• **What to produce**
Would you give the entries again word for word, with no pictures in the copy?

• **Extracted data entries**
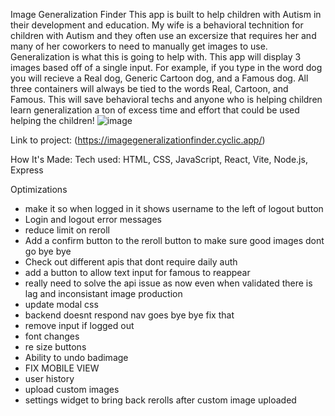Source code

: Image Generalization Finder
This app is built to help children with Autism in their development and education. My wife is a behavioral technition for children with Autism and they often use an excersize that requires her and many of her coworkers to need to manually get images to use. Generalization is what this is going to help with. This app will display 3 images based off of a single input. For example, if you type in the word dog you will recieve a Real dog, Generic Cartoon dog, and a Famous dog. All three containers will always be tied to the words Real, Cartoon, and Famous. This will save behavioral techs and anyone who is helping children learn generalization a ton of excess time and effort that could be used helping the children!
![image](https://cdn.discordapp.com/attachments/735946723016442008/1055775070938726400/image.png)

Link to project: (https://imagegeneralizationfinder.cyclic.app/)

How It's Made:
Tech used: HTML, CSS, JavaScript, React, Vite, Node.js, Express

Optimizations
<ul>
<li> make it so when logged in it shows username to the left of logout button </li>
<li>Login and logout error messages</li>
 <li> reduce limit on reroll </li>
<li>Add a confirm button to the reroll button to make sure good images dont go bye bye</li>
<li>Check out different apis that dont require daily auth</li>
 <li> add a button to allow text input for famous to reappear</li>
 <li> really need to solve the api issue as now even when validated there is lag and inconsistant image production </li>
 <li> update modal css</li>
 <li> backend doesnt respond nav goes bye bye fix that </li>
 <li> remove input if logged out </li>
 <li> font changes </li>
 <li> re size buttons </li>
 <li> Ability to undo badimage </li>
 <li> FIX MOBILE VIEW </li>
 
 <li>user history</li>
 <li>upload custom images</li>
 <li> settings widget to bring back rerolls after custom image uploaded </li>
 
</ul>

• **Response area**
Source code

: Image Generalization Finder
This app is built to help children with Autism in their development and education. My wife is a behavioral technition for children with Autism and they often use an excersize that requires her and many of her coworkers to need to manually get images to use. Generalization is what this is going to help with. This app will display 3 images based off of a single input. For example, if you type in the word dog you will recieve a Real dog, Generic Cartoon dog, and a Famous dog. All three containers will always be tied to the words Real, Cartoon, and Famous. This will save behavioral techs and anyone who is helping children learn generalization a ton of excess time and effort that could be used helping the children!
![image](https://cdn.discordapp.com/attachments/735946723016442008/1055775070938726400/image.png)

Link to project: (https://imagegeneralizationfinder.cyclic.app/)

How It's Made:
Tech used: HTML, CSS, JavaScript, React, Vite, Node.js, Express

Optimizations
<ul>
<li> make it so when logged in it shows username to the left of logout button </li>
<li>Login and logout error messages</li>
 <li> reduce limit on reroll </li>
<li>Add a confirm button to the reroll button to make sure good images dont go bye bye</li>
<li>Check out different apis that dont require daily auth</li>
 <li> add a button to allow text input for famous to reappear</li>
 <li> really need to solve the api issue as now even when validated there is lag and inconsistant image production </li>
 <li> update modal css</li>
 <li> backend doesnt respond nav goes bye bye fix that </li>
 <li> remove input if logged out </li>
 <li> font changes </li>
 <li> re size buttons </li>
 <li> Ability to undo badimage </li>
 <li> FIX MOBILE VIEW </li>
 
 <li>user history</li>
 <li>upload custom images</li>
 <li> settings widget to bring back rerolls after custom image uploaded </li>
 
</ul>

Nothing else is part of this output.